See how (compare the previous figure to the next) Windows XP, that scored at 21% in 2012, is slowly disappearing (now at 4%), but still viable despite the fact that it is now discontinued and does not get any updates anymore, not even security updates, making it an highly insecure and vulnerable OS at this time.

Figure 1-2-2: Usage share of operating system on client computers, as estimated by analysis on wikimedia traffic – 2012 – Source: Wikipedia

It is fascinating to witness the moment, around August 2016, in which operating systems for mobile phones (Android and iOS) overtake Windows 7, used on desktop computers, as assessed by the user agents of devices visiting the Wikipedia website.

Operating systems of devices visiting the Wikipedia website from April 2016 to April 2017. Source: Wikimedia

Server operating systems

A typical server rack. Image licence CC BY-SA 3.0. Source: Wikipedia. Author: Wikimedia user Jfreyre, likely Jerome Freyre, @j_freyre

Not surprisingly in the world of web servers the operating systems shares vary dramatically with respect to those of the desktop/clients. According to a recent survey by W3Techs, Linux jumps from the 1.6-2% mark for the desktops to a whooping 66% for servers (There are solid reasons for this, for one Linux is free and open source, that will be discussed in the Linux pages of this tutorial.). Windows server shares are at around 33%. MacOS, which is not in the server business anymore, is estimated to be at less than 0.1% (ref).

Server Operating Systems market shares according to W3Techs. MacOS, at less than 0.1%, does not even make it in the figure. — Web server OS market shares in May 2017, according to W3Techs. MacOS, at less than 0.1%, does not even make it in the figure, while Linux systems dominate.

With respect to the web server software itself (rather than the OS) used on web server computers, W3Techs provides the following data.

Web server software, May 2017. Source: W3Techs

This somewhat long overview underscores the variability of operating systems used on clients and server computers. How can such deeply diverse systems communicate and smoothly exchange data on the Internet? After all, it is common knowledge that a Windows .exe program will not work on a Mac, and that Mac software cannot be run on a PC, just to highlight one of the several differences between these OS.
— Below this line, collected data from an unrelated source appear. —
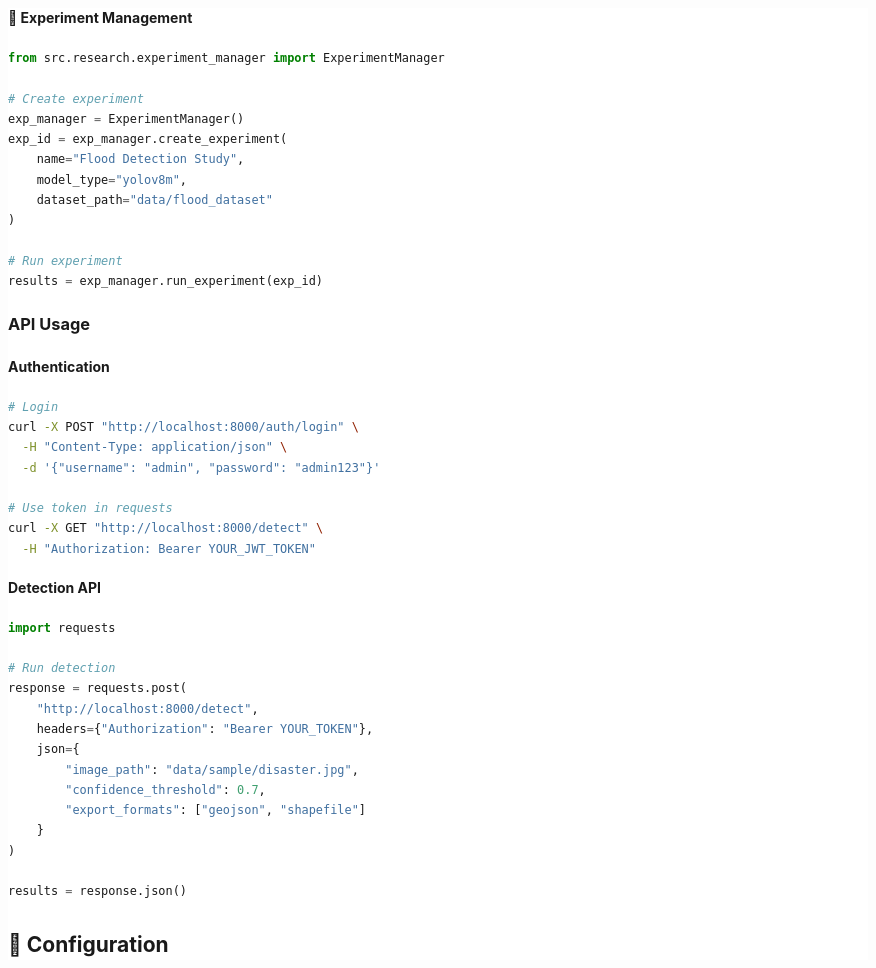 #### 🧪 Experiment Management

```python
from src.research.experiment_manager import ExperimentManager

# Create experiment
exp_manager = ExperimentManager()
exp_id = exp_manager.create_experiment(
    name="Flood Detection Study",
    model_type="yolov8m",
    dataset_path="data/flood_dataset"
)

# Run experiment
results = exp_manager.run_experiment(exp_id)
```

### API Usage

#### Authentication

```bash
# Login
curl -X POST "http://localhost:8000/auth/login" \
  -H "Content-Type: application/json" \
  -d '{"username": "admin", "password": "admin123"}'

# Use token in requests
curl -X GET "http://localhost:8000/detect" \
  -H "Authorization: Bearer YOUR_JWT_TOKEN"
```

#### Detection API

```python
import requests

# Run detection
response = requests.post(
    "http://localhost:8000/detect",
    headers={"Authorization": "Bearer YOUR_TOKEN"},
    json={
        "image_path": "data/sample/disaster.jpg",
        "confidence_threshold": 0.7,
        "export_formats": ["geojson", "shapefile"]
    }
)

results = response.json()
```

## 🔧 Configuration
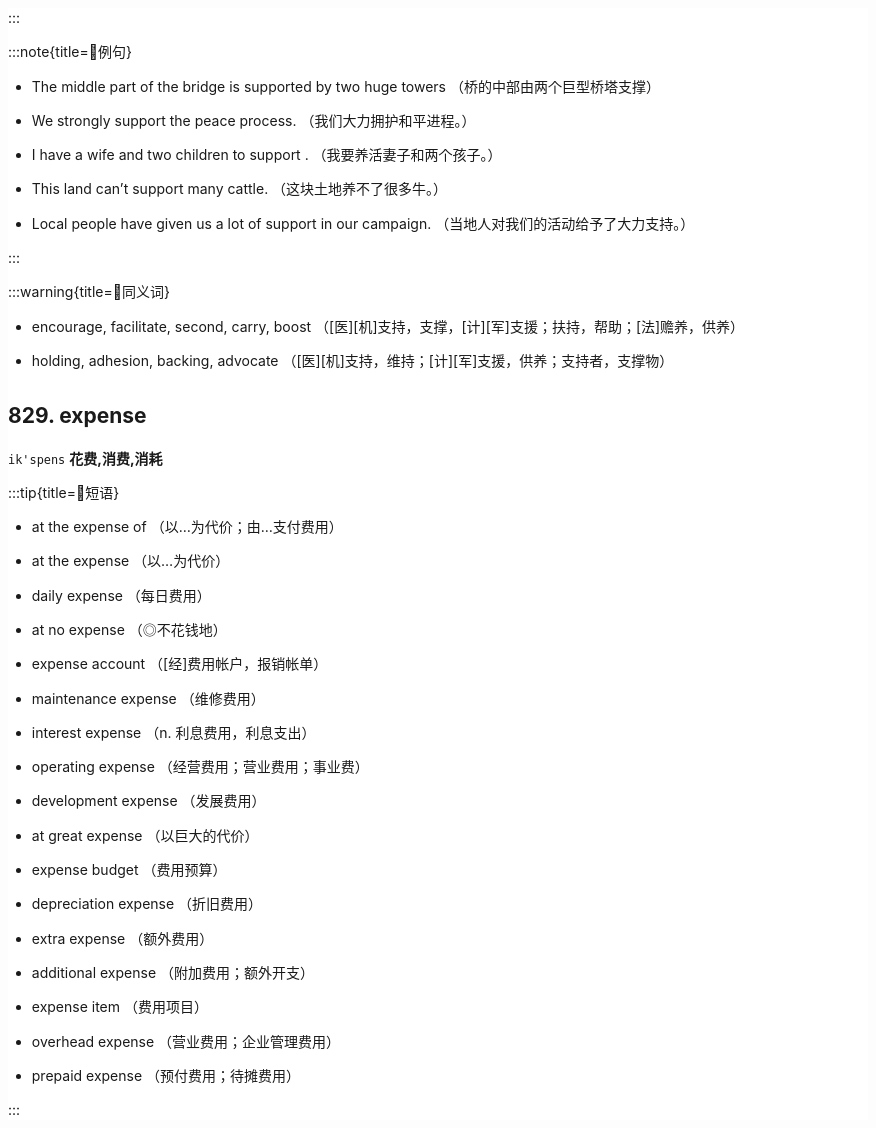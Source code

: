 :::

:::note{title=🎤例句}

- The middle part of the bridge is supported by two huge towers （桥的中部由两个巨型桥塔支撑）

- We strongly support the peace process. （我们大力拥护和平进程。）

- I have a wife and two children to support . （我要养活妻子和两个孩子。）

- This land can’t support many cattle. （这块土地养不了很多牛。）

- Local people have given us a lot of support in our campaign. （当地人对我们的活动给予了大力支持。）

:::

:::warning{title=🤔同义词}

- encourage, facilitate, second, carry, boost （[医][机]支持，支撑，[计][军]支援；扶持，帮助；[法]赡养，供养）

- holding, adhesion, backing, advocate （[医][机]支持，维持；[计][军]支援，供养；支持者，支撑物）


## 829. expense

`ik'spens`  **花费,消费,消耗**

:::tip{title=🤩短语}

- at the expense of （以…为代价；由…支付费用）

- at the expense （以…为代价）

- daily expense （每日费用）

- at no expense （◎不花钱地）

- expense account （[经]费用帐户，报销帐单）

- maintenance expense （维修费用）

- interest expense （n. 利息费用，利息支出）

- operating expense （经营费用；营业费用；事业费）

- development expense （发展费用）

- at great expense （以巨大的代价）

- expense budget （费用预算）

- depreciation expense （折旧费用）

- extra expense （额外费用）

- additional expense （附加费用；额外开支）

- expense item （费用项目）

- overhead expense （营业费用；企业管理费用）

- prepaid expense （预付费用；待摊费用）

:::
The answer to this question is that both Macs and PCs (and Linux and all other OS used on computers and the wealth of other devices connected to the Internet nowadays) use a common language, a common set of rigidly defined rules, to communicate over the internet. This common language is indeed TCP/IP.

TCP/IP

TCP/IP, the Transmission Control Protocol/Internet Protocol, can be defined as a set of rules, or protocols, used to exchange data between hardware devices connected to the Internet, including (but not limited to) the client and servers computers. These rules include all the packets exchange mechanism described above, and a set of specific protocols such as SMTP, FTP, HTTP, DHCP and many more, each designed to allow the exchange a particular kind of data (e-mail, files, web pages, connection information etc..).

TCP/IP is subdivided in “layers”. The above mentioned data exchange protocols “live” in the so-called application layer, the upper layer of TCP/IP (Figure 1-2-5).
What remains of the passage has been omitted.